• _Exercise brief_: In the entries that follow, find the line containing "1. Take 3 tbsp"; from there, copy every line exactly through the line containing "and stir well.".

• _Source information_:
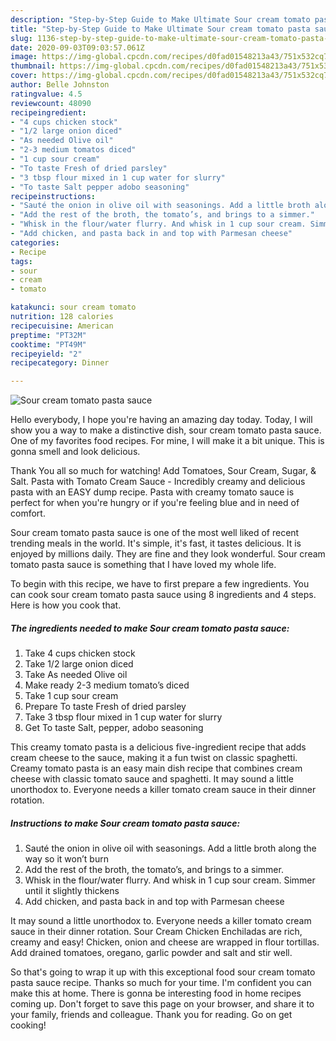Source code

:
 ```yaml
---
description: "Step-by-Step Guide to Make Ultimate Sour cream tomato pasta sauce"
title: "Step-by-Step Guide to Make Ultimate Sour cream tomato pasta sauce"
slug: 1136-step-by-step-guide-to-make-ultimate-sour-cream-tomato-pasta-sauce
date: 2020-09-03T09:03:57.061Z
image: https://img-global.cpcdn.com/recipes/d0fad01548213a43/751x532cq70/sour-cream-tomato-pasta-sauce-recipe-main-photo.jpg
thumbnail: https://img-global.cpcdn.com/recipes/d0fad01548213a43/751x532cq70/sour-cream-tomato-pasta-sauce-recipe-main-photo.jpg
cover: https://img-global.cpcdn.com/recipes/d0fad01548213a43/751x532cq70/sour-cream-tomato-pasta-sauce-recipe-main-photo.jpg
author: Belle Johnston
ratingvalue: 4.5
reviewcount: 48090
recipeingredient:
- "4 cups chicken stock"
- "1/2 large onion diced"
- "As needed Olive oil"
- "2-3 medium tomatos diced"
- "1 cup sour cream"
- "To taste Fresh of dried parsley"
- "3 tbsp flour mixed in 1 cup water for slurry"
- "To taste Salt pepper adobo seasoning"
recipeinstructions:
- "Sauté the onion in olive oil with seasonings. Add a little broth along the way so it won’t burn"
- "Add the rest of the broth, the tomato’s, and brings to a simmer."
- "Whisk in the flour/water flurry. And whisk in 1 cup sour cream. Simmer until it slightly thickens"
- "Add chicken, and pasta back in and top with Parmesan cheese"
categories:
- Recipe
tags:
- sour
- cream
- tomato

katakunci: sour cream tomato 
nutrition: 128 calories
recipecuisine: American
preptime: "PT32M"
cooktime: "PT49M"
recipeyield: "2"
recipecategory: Dinner

---
```



![Sour cream tomato pasta sauce](https://img-global.cpcdn.com/recipes/d0fad01548213a43/751x532cq70/sour-cream-tomato-pasta-sauce-recipe-main-photo.jpg)

Hello everybody, I hope you're having an amazing day today. Today, I will show you a way to make a distinctive dish, sour cream tomato pasta sauce. One of my favorites food recipes. For mine, I will make it a bit unique. This is gonna smell and look delicious.

Thank You all so much for watching! Add Tomatoes, Sour Cream, Sugar, &amp; Salt. Pasta with Tomato Cream Sauce - Incredibly creamy and delicious pasta with an EASY dump recipe. Pasta with creamy tomato sauce is perfect for when you&#39;re hungry or if you&#39;re feeling blue and in need of comfort.

Sour cream tomato pasta sauce is one of the most well liked of recent trending meals in the world. It's simple, it's fast, it tastes delicious. It is enjoyed by millions daily. They are fine and they look wonderful. Sour cream tomato pasta sauce is something that I have loved my whole life.


To begin with this recipe, we have to first prepare a few ingredients. You can cook sour cream tomato pasta sauce using 8 ingredients and 4 steps. Here is how you cook that.

<!--inarticleads1-->

##### The ingredients needed to make Sour cream tomato pasta sauce:

1. Take 4 cups chicken stock
1. Take 1/2 large onion diced
1. Take As needed Olive oil
1. Make ready 2-3 medium tomato’s diced
1. Take 1 cup sour cream
1. Prepare To taste Fresh of dried parsley
1. Take 3 tbsp flour mixed in 1 cup water for slurry
1. Get To taste Salt, pepper, adobo seasoning


This creamy tomato pasta is a delicious five-ingredient recipe that adds cream cheese to the sauce, making it a fun twist on classic spaghetti. Creamy tomato pasta is an easy main dish recipe that combines cream cheese with classic tomato sauce and spaghetti. It may sound a little unorthodox to. Everyone needs a killer tomato cream sauce in their dinner rotation. 

<!--inarticleads2-->

##### Instructions to make Sour cream tomato pasta sauce:

1. Sauté the onion in olive oil with seasonings. Add a little broth along the way so it won’t burn
1. Add the rest of the broth, the tomato’s, and brings to a simmer.
1. Whisk in the flour/water flurry. And whisk in 1 cup sour cream. Simmer until it slightly thickens
1. Add chicken, and pasta back in and top with Parmesan cheese


It may sound a little unorthodox to. Everyone needs a killer tomato cream sauce in their dinner rotation. Sour Cream Chicken Enchiladas are rich, creamy and easy! Chicken, onion and cheese are wrapped in flour tortillas. Add drained tomatoes, oregano, garlic powder and salt and stir well. 

So that's going to wrap it up with this exceptional food sour cream tomato pasta sauce recipe. Thanks so much for your time. I'm confident you can make this at home. There is gonna be interesting food in home recipes coming up. Don't forget to save this page on your browser, and share it to your family, friends and colleague. Thank you for reading. Go on get cooking!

• _Result of this task_:
1. Take 3 tbsp flour mixed in 1 cup water for slurry
1. Get To taste Salt, pepper, adobo seasoning


This creamy tomato pasta is a delicious five-ingredient recipe that adds cream cheese to the sauce, making it a fun twist on classic spaghetti. Creamy tomato pasta is an easy main dish recipe that combines cream cheese with classic tomato sauce and spaghetti. It may sound a little unorthodox to. Everyone needs a killer tomato cream sauce in their dinner rotation. 

<!--inarticleads2-->

##### Instructions to make Sour cream tomato pasta sauce:

1. Sauté the onion in olive oil with seasonings. Add a little broth along the way so it won’t burn
1. Add the rest of the broth, the tomato’s, and brings to a simmer.
1. Whisk in the flour/water flurry. And whisk in 1 cup sour cream. Simmer until it slightly thickens
1. Add chicken, and pasta back in and top with Parmesan cheese


It may sound a little unorthodox to. Everyone needs a killer tomato cream sauce in their dinner rotation. Sour Cream Chicken Enchiladas are rich, creamy and easy! Chicken, onion and cheese are wrapped in flour tortillas. Add drained tomatoes, oregano, garlic powder and salt and stir well. 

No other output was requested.